DIRECTIONS:
Search the entries below for the word "this", then copy each line in which it is found.

INPUT DATA START

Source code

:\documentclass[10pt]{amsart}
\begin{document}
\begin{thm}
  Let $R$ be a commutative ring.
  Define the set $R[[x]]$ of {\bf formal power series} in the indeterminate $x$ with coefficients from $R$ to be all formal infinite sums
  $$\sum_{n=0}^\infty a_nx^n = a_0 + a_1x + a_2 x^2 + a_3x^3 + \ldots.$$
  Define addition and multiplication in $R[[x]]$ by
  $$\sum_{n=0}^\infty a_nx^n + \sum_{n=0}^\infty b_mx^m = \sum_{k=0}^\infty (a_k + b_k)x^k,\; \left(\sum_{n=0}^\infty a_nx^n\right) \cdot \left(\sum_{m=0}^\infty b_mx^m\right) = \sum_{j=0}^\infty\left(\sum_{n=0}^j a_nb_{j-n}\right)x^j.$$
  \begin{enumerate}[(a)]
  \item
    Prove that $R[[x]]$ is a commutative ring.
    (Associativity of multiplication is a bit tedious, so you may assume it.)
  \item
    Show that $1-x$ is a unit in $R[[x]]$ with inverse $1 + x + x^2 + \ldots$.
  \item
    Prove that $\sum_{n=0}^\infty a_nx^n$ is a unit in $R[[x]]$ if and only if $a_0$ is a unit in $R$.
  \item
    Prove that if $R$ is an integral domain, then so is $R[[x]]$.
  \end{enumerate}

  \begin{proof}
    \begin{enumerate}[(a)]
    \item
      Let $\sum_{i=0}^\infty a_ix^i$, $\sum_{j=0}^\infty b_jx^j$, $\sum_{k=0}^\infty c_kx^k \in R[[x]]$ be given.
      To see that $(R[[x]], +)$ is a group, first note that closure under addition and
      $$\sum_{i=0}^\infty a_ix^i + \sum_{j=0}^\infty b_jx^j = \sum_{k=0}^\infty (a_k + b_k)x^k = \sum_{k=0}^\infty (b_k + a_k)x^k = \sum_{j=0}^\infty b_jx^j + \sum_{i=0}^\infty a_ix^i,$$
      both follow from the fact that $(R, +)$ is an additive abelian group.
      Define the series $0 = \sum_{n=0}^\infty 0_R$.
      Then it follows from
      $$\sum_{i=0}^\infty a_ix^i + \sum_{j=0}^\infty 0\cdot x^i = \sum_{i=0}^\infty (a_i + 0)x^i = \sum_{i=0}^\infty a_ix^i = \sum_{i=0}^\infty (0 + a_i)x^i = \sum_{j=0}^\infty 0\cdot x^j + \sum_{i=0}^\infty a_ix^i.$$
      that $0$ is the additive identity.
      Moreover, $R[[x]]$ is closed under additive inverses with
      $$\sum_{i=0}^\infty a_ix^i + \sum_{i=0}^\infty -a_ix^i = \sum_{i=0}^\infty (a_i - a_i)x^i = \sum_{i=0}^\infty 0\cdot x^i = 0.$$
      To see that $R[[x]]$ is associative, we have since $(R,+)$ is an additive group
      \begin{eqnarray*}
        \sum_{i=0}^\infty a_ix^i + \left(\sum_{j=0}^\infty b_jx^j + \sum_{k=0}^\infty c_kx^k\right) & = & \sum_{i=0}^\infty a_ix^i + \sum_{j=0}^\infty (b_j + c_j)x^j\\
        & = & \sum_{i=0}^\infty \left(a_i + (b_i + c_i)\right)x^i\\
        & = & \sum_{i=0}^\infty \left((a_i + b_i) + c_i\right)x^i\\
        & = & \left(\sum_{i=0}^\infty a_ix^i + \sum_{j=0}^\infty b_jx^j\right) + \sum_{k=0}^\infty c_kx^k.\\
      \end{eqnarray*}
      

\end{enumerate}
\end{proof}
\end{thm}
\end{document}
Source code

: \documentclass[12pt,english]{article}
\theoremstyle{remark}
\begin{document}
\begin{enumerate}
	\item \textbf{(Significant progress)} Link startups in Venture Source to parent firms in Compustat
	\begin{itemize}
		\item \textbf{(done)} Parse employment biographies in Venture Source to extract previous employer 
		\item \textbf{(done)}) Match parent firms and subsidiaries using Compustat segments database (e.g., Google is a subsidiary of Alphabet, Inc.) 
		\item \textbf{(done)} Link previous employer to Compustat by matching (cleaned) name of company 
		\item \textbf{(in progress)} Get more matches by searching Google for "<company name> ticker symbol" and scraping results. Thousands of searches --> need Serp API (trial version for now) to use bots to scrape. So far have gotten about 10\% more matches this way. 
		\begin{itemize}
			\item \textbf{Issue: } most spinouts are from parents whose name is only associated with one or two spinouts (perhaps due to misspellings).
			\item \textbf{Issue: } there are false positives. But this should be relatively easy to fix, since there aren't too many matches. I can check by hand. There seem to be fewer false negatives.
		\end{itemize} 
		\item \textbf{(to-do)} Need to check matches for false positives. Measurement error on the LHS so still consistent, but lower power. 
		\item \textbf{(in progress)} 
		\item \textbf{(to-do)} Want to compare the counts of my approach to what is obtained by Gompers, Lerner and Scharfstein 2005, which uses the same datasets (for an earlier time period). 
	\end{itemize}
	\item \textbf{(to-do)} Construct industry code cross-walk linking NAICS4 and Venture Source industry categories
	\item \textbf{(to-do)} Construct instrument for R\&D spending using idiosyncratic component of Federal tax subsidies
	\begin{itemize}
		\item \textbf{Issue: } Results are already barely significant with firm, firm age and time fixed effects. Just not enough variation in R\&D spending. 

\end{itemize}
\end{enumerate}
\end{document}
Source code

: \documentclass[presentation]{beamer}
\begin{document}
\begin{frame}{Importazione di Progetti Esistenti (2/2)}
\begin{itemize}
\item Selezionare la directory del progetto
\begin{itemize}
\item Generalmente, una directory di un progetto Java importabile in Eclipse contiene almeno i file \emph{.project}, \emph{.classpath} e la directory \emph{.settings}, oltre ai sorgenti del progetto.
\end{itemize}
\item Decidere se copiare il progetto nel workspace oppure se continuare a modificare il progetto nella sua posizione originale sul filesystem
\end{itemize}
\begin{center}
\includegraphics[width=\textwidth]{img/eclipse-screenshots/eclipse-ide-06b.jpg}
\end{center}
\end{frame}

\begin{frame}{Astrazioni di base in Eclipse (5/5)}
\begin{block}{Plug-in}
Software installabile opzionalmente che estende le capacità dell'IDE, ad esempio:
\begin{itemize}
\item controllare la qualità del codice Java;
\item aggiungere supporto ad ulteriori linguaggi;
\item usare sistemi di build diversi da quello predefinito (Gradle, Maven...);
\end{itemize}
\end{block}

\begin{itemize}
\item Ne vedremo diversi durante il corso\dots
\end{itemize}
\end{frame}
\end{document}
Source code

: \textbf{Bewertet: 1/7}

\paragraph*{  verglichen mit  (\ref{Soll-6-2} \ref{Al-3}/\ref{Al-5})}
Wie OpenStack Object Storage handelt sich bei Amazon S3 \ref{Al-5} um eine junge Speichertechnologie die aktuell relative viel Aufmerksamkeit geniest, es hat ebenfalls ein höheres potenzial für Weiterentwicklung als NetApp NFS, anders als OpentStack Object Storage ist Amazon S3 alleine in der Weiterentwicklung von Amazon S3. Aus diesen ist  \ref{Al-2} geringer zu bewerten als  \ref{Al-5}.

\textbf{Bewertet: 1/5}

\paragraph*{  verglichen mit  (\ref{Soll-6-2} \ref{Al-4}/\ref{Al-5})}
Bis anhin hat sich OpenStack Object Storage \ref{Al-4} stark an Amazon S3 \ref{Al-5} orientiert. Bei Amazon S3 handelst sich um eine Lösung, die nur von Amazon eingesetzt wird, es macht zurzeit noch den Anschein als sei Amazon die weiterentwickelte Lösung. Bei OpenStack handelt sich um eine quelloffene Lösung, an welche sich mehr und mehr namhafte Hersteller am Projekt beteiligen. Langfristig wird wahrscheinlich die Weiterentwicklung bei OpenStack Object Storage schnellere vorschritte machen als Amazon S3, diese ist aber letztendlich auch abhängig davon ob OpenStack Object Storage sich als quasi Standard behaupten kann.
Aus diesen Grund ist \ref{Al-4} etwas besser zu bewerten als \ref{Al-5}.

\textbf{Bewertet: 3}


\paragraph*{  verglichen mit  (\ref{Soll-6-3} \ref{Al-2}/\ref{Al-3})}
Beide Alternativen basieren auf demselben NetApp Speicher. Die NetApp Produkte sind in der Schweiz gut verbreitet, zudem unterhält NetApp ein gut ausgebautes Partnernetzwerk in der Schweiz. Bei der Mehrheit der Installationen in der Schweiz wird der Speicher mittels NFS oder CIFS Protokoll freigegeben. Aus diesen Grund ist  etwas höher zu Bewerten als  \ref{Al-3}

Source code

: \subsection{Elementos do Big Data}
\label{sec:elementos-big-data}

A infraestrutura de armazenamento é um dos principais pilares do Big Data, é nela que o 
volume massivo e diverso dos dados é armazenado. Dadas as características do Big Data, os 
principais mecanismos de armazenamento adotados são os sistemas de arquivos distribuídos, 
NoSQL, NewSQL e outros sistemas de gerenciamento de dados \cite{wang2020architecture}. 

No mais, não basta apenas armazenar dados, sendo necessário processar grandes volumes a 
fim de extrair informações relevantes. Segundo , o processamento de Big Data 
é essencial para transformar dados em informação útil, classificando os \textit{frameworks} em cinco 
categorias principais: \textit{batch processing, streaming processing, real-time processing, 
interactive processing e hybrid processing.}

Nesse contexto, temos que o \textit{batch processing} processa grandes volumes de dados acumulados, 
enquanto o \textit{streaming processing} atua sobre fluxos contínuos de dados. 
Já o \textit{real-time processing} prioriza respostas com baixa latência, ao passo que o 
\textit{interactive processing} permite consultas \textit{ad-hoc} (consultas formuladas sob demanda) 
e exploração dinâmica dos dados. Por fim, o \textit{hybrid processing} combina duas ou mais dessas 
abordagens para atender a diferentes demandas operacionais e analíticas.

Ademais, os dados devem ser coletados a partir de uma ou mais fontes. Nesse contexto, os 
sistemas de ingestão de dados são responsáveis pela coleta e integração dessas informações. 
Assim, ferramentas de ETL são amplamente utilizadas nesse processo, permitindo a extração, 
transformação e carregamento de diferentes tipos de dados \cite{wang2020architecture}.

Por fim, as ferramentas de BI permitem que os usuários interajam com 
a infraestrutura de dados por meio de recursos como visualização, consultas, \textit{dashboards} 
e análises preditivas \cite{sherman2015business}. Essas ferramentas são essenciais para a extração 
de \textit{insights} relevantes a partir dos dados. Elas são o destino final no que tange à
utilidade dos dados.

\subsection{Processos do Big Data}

INPUT DATA END

ANSWER BOX:
		\item \textbf{(in progress)} Get more matches by searching Google for "<company name> ticker symbol" and scraping results. Thousands of searches --> need Serp API (trial version for now) to use bots to scrape. So far have gotten about 10\% more matches this way. 
			\item \textbf{Issue: } there are false positives. But this should be relatively easy to fix, since there aren't too many matches. I can check by hand. There seem to be fewer false negatives.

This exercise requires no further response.